[Excerpted data]

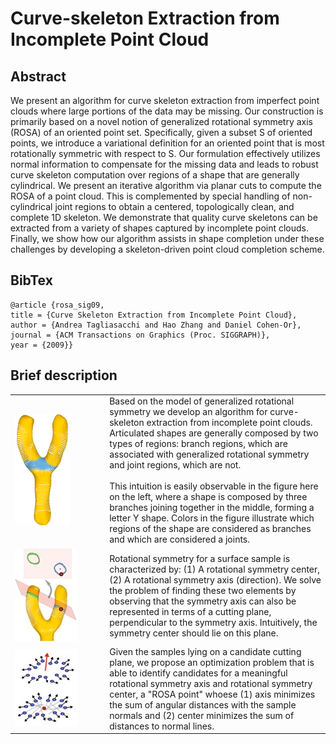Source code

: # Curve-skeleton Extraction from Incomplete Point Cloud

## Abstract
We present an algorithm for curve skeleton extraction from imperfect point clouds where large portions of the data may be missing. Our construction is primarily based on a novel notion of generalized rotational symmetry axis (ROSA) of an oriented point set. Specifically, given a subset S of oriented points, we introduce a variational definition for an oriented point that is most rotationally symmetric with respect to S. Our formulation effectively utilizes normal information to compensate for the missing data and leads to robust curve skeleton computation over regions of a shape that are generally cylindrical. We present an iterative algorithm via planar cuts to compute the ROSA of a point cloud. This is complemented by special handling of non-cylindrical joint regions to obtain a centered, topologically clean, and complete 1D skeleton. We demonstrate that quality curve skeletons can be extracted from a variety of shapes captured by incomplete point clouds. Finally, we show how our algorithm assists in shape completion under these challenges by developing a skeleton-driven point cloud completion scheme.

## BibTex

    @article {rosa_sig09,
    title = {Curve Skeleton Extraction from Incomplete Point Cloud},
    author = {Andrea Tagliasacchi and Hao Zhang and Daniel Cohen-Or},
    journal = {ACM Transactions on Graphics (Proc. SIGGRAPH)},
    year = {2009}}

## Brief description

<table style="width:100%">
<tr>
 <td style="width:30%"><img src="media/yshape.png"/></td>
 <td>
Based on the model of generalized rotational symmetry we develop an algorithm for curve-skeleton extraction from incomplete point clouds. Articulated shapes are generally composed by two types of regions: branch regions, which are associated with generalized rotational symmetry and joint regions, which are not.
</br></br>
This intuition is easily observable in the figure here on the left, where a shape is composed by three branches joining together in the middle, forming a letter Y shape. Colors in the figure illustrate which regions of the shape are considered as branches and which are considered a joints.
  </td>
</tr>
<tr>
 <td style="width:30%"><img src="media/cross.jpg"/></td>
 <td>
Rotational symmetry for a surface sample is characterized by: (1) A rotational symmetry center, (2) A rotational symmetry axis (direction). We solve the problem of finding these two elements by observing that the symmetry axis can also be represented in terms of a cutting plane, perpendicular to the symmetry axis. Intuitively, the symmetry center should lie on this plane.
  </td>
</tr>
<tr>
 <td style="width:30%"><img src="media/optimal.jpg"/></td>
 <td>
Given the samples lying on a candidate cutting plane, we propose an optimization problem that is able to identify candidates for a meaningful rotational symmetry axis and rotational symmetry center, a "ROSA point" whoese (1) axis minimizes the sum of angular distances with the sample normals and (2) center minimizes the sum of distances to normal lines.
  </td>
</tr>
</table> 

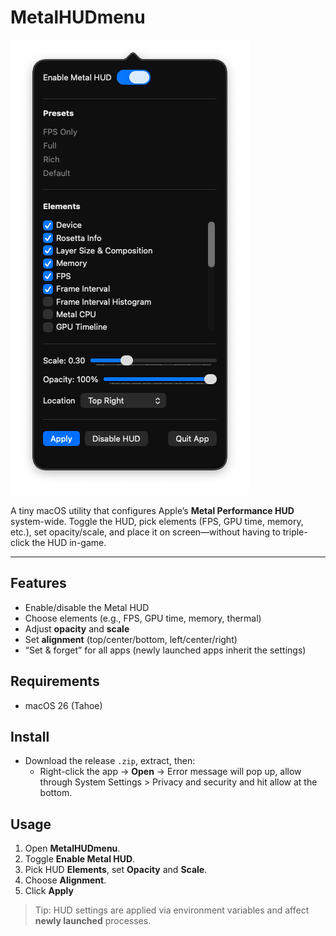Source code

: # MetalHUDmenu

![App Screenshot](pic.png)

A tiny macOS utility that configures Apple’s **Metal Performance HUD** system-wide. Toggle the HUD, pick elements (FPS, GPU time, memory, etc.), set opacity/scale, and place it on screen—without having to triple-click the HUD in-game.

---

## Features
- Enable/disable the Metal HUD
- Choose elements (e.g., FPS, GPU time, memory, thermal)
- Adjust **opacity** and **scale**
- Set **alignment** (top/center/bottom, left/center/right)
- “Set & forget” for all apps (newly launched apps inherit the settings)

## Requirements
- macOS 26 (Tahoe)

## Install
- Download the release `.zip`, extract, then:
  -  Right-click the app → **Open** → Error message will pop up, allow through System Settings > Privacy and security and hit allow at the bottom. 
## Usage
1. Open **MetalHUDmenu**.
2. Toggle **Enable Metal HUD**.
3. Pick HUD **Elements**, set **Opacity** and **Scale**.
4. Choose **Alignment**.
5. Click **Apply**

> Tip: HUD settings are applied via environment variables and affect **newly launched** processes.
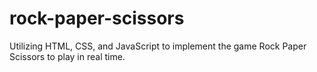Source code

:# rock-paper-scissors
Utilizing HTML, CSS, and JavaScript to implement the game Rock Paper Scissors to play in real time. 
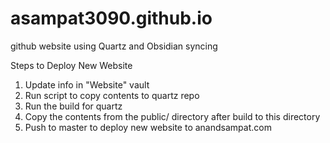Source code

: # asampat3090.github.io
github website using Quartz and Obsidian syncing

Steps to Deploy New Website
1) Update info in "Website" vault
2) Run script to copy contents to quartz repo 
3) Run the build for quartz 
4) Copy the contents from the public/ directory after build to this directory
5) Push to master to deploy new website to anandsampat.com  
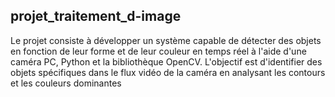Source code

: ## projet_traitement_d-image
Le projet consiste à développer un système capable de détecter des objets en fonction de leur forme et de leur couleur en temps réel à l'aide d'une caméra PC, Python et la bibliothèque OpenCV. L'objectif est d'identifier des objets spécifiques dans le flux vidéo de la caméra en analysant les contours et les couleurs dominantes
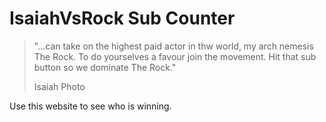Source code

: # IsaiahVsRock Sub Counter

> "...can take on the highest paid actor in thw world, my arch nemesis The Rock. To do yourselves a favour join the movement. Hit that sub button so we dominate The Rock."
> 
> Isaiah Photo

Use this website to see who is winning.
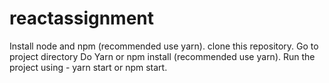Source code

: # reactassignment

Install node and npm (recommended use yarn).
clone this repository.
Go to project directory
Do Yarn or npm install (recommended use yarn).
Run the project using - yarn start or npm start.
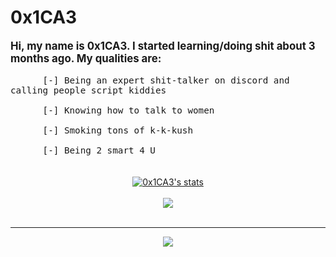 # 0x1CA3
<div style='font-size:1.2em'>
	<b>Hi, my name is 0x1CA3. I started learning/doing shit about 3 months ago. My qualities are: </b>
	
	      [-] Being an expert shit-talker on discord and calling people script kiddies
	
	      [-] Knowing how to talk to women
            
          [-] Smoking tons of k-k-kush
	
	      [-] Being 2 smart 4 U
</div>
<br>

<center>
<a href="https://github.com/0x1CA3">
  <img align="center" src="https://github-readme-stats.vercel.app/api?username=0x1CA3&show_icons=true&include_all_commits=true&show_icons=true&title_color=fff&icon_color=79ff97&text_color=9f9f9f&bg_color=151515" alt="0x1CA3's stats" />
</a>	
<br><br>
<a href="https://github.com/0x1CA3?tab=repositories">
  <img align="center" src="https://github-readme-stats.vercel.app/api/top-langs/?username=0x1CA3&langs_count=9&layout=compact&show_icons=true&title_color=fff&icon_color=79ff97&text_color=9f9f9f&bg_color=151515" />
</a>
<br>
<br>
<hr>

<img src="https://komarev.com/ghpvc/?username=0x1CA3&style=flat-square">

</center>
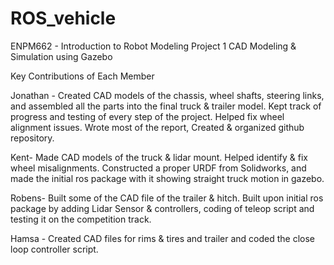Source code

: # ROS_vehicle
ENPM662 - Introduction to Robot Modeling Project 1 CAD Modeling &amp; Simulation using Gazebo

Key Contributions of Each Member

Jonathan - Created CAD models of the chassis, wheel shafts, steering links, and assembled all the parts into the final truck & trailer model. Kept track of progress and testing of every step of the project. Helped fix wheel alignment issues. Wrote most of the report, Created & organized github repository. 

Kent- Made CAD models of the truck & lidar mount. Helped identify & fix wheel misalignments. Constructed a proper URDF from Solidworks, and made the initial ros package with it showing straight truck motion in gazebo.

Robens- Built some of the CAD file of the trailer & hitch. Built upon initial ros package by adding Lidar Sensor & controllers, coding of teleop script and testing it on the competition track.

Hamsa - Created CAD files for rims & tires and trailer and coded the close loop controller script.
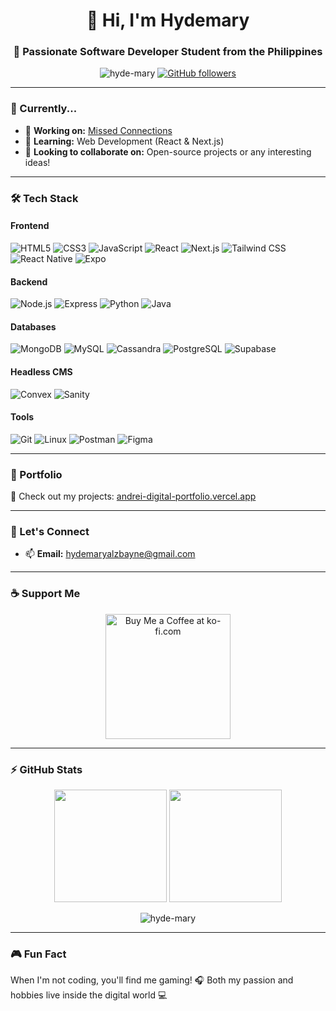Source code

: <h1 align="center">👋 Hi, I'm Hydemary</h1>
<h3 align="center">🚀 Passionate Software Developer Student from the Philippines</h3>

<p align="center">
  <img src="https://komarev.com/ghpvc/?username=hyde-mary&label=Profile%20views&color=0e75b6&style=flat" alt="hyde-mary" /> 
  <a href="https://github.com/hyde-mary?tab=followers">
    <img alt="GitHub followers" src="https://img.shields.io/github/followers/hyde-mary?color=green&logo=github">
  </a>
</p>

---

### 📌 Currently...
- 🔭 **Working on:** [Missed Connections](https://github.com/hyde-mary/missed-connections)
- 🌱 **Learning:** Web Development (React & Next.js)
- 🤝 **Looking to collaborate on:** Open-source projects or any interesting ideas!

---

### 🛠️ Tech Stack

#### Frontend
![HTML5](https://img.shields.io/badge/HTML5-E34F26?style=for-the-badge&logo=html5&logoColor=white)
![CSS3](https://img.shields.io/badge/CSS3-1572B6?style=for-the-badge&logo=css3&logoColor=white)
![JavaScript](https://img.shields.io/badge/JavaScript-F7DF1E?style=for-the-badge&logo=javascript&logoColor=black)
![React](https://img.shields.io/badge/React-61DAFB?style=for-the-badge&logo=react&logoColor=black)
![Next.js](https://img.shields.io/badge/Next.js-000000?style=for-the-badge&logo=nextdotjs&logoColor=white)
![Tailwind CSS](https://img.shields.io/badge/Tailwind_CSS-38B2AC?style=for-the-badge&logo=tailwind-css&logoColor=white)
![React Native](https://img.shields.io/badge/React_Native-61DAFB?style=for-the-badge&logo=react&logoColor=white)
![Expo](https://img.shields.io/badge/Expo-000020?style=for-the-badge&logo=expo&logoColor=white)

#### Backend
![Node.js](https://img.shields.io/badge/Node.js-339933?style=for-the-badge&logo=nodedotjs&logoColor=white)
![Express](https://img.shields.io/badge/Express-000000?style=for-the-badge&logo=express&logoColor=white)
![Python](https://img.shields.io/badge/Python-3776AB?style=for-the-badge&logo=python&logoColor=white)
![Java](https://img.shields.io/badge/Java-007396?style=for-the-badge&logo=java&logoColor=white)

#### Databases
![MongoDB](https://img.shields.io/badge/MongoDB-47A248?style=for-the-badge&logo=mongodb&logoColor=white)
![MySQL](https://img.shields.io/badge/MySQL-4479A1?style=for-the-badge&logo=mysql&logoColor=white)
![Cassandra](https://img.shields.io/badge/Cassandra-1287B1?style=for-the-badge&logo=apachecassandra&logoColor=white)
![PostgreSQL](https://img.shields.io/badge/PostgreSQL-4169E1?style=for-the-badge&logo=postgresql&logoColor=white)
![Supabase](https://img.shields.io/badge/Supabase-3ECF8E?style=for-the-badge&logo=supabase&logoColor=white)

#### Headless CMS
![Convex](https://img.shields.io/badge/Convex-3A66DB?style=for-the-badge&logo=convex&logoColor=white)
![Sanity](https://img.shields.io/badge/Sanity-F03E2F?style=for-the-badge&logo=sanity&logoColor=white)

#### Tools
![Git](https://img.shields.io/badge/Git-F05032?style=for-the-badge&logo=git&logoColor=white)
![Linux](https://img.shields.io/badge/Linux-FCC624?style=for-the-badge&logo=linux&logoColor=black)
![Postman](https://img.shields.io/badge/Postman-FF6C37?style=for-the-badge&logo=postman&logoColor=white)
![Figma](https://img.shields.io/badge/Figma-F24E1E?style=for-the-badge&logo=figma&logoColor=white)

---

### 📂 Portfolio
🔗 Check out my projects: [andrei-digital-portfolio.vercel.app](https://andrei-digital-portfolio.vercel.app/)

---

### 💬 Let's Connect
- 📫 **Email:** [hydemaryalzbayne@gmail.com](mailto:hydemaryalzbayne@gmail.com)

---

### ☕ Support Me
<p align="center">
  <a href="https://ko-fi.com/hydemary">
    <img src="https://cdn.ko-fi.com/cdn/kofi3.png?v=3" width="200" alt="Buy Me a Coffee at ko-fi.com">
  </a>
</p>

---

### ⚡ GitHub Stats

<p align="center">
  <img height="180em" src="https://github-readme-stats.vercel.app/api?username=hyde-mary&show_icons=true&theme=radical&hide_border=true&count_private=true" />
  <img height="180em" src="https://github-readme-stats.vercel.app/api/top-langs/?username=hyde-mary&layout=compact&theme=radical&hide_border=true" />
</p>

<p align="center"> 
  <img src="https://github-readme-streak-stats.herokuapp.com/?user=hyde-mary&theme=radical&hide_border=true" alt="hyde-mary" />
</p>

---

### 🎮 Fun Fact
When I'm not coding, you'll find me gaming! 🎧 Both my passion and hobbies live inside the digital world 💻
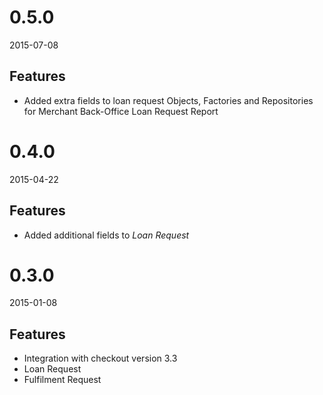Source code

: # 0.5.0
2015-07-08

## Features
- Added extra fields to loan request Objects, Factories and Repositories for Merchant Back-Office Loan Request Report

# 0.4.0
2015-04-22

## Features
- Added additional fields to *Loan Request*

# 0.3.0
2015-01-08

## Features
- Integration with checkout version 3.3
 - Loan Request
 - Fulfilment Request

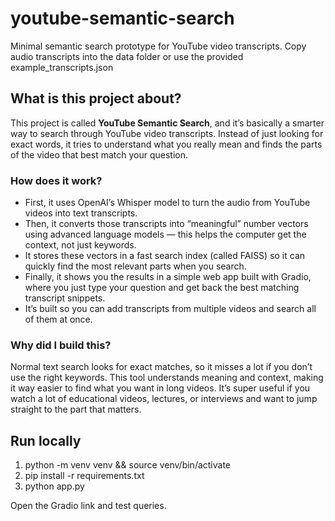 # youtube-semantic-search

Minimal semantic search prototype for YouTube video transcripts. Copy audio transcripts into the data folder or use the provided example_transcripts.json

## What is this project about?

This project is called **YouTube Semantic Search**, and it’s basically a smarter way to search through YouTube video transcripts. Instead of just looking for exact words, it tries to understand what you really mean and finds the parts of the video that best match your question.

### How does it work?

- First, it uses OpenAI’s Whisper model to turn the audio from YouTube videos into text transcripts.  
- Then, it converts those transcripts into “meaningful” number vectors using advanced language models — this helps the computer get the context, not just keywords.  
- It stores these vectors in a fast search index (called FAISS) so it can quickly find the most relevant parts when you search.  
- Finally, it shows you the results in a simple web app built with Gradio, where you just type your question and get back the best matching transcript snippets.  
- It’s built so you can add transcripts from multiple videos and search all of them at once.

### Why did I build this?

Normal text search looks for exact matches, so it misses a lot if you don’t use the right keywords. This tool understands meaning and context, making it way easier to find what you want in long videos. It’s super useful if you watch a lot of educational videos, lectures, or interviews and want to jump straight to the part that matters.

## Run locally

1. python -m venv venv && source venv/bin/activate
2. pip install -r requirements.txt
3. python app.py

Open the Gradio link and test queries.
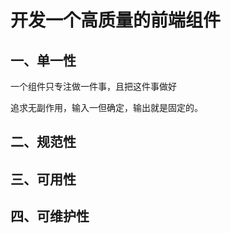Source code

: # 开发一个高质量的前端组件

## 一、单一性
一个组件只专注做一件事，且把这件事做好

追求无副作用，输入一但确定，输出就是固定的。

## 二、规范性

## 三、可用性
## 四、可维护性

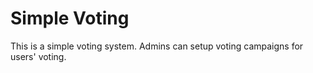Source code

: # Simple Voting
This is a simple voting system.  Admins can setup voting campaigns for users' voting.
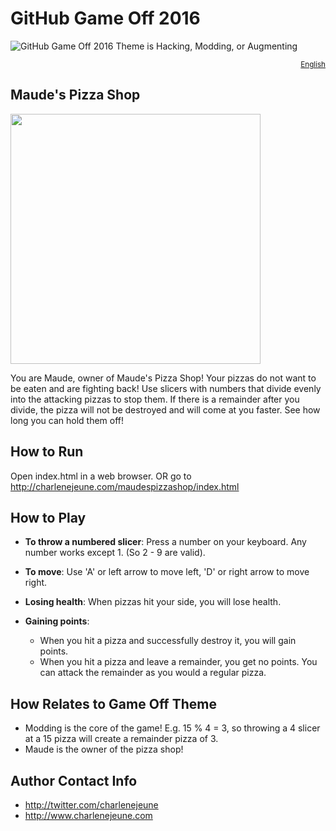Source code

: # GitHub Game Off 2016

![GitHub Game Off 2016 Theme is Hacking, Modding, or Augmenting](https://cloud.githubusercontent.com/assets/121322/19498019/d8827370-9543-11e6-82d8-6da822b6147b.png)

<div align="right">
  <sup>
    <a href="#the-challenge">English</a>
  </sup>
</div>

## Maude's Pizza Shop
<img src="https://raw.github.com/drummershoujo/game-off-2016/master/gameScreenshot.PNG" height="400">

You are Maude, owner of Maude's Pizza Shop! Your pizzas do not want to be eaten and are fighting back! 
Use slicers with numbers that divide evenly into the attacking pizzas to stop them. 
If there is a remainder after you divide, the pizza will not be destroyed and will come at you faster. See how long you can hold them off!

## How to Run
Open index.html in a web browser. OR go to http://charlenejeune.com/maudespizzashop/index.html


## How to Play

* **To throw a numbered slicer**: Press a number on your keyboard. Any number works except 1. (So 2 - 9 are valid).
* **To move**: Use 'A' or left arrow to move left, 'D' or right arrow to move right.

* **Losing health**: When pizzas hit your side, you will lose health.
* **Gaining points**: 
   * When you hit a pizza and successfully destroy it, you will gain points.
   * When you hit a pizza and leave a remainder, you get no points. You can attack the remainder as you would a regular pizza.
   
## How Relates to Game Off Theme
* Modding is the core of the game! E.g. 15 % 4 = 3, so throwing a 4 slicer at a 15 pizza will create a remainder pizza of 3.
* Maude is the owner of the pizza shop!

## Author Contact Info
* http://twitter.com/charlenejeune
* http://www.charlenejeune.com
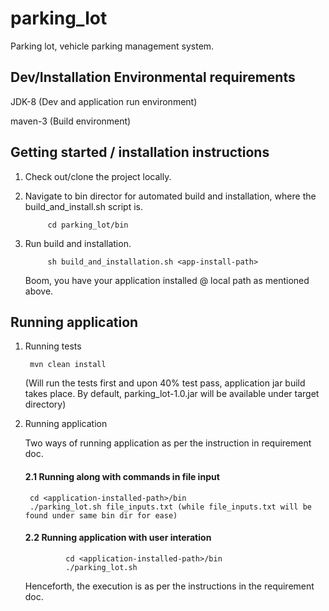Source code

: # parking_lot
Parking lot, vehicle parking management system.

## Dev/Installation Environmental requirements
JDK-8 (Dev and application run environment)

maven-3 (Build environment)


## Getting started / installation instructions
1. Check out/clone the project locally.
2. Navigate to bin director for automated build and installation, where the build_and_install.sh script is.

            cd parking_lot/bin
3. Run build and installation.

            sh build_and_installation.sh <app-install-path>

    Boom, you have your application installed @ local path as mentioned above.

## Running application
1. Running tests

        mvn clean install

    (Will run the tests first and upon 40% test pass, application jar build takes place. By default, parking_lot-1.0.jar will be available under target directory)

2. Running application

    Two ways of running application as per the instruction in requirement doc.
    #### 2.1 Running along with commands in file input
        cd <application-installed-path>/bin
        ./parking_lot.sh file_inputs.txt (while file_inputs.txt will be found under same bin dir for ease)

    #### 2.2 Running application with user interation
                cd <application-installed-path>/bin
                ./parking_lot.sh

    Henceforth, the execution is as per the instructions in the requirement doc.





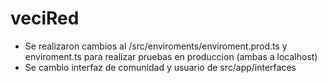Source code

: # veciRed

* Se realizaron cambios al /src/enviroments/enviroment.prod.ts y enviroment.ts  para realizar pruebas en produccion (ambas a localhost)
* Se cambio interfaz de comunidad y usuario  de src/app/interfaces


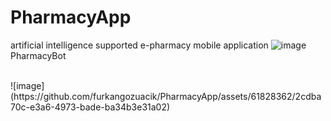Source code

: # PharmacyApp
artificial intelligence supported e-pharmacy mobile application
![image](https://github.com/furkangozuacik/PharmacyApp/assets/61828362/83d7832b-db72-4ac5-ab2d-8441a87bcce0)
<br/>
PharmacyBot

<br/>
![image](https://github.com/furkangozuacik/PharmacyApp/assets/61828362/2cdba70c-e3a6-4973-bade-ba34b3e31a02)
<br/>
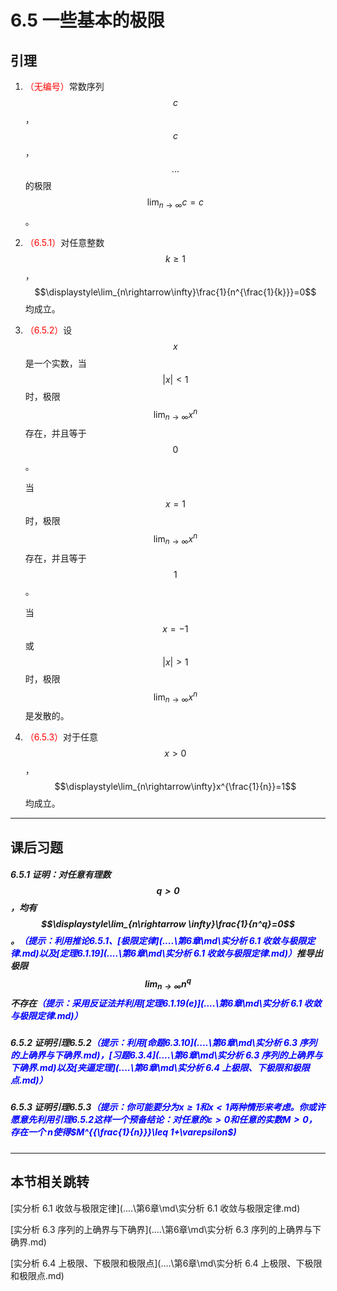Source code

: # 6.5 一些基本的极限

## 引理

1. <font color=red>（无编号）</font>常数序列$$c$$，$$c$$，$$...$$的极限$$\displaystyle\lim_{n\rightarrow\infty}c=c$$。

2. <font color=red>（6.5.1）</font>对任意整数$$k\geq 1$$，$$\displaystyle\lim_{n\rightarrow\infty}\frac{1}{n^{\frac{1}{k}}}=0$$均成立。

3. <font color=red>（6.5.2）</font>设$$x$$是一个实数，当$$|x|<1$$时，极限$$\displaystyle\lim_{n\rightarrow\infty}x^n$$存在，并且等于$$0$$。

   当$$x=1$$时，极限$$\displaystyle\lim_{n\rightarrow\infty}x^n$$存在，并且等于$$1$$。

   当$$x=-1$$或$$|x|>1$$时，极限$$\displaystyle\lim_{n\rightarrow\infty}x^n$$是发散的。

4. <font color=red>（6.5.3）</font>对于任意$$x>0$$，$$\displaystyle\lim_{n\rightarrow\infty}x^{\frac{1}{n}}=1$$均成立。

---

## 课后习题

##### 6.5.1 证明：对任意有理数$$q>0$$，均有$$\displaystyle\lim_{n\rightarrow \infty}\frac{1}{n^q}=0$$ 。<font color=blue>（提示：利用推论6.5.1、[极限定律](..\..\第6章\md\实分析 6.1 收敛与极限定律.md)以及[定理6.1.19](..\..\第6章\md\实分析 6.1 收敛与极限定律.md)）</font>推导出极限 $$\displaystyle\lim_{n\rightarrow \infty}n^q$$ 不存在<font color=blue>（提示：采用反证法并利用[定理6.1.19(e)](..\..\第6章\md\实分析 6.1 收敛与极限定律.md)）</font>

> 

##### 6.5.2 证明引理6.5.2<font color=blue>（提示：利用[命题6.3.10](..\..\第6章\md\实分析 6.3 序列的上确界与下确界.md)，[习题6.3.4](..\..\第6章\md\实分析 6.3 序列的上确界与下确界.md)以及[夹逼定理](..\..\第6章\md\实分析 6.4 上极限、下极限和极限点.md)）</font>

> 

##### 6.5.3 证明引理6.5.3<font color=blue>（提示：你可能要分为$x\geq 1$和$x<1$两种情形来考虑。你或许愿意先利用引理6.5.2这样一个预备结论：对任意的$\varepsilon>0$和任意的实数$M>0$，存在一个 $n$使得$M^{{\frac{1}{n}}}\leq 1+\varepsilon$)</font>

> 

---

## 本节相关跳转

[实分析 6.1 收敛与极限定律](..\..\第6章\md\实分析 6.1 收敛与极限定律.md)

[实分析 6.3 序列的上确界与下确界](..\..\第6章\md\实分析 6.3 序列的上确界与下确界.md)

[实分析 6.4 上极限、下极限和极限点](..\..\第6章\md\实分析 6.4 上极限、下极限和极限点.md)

[The task] The data above holds the lines to copy: start at the one with "will lose health.", stop at the one with "cd parking_lot/bin", include both, copy them exactly without pictures, and copy nothing else.

[Task solution]
* **Losing health**: When pizzas hit your side, you will lose health.
* **Gaining points**: 
   * When you hit a pizza and successfully destroy it, you will gain points.
   * When you hit a pizza and leave a remainder, you get no points. You can attack the remainder as you would a regular pizza.
   
## How Relates to Game Off Theme
* Modding is the core of the game! E.g. 15 % 4 = 3, so throwing a 4 slicer at a 15 pizza will create a remainder pizza of 3.
* Maude is the owner of the pizza shop!

## Author Contact Info
* http://twitter.com/charlenejeune
* http://www.charlenejeune.com
Source code

: # parking_lot
Parking lot, vehicle parking management system.

## Dev/Installation Environmental requirements
JDK-8 (Dev and application run environment)

maven-3 (Build environment)


## Getting started / installation instructions
1. Check out/clone the project locally.
2. Navigate to bin director for automated build and installation, where the build_and_install.sh script is.

            cd parking_lot/bin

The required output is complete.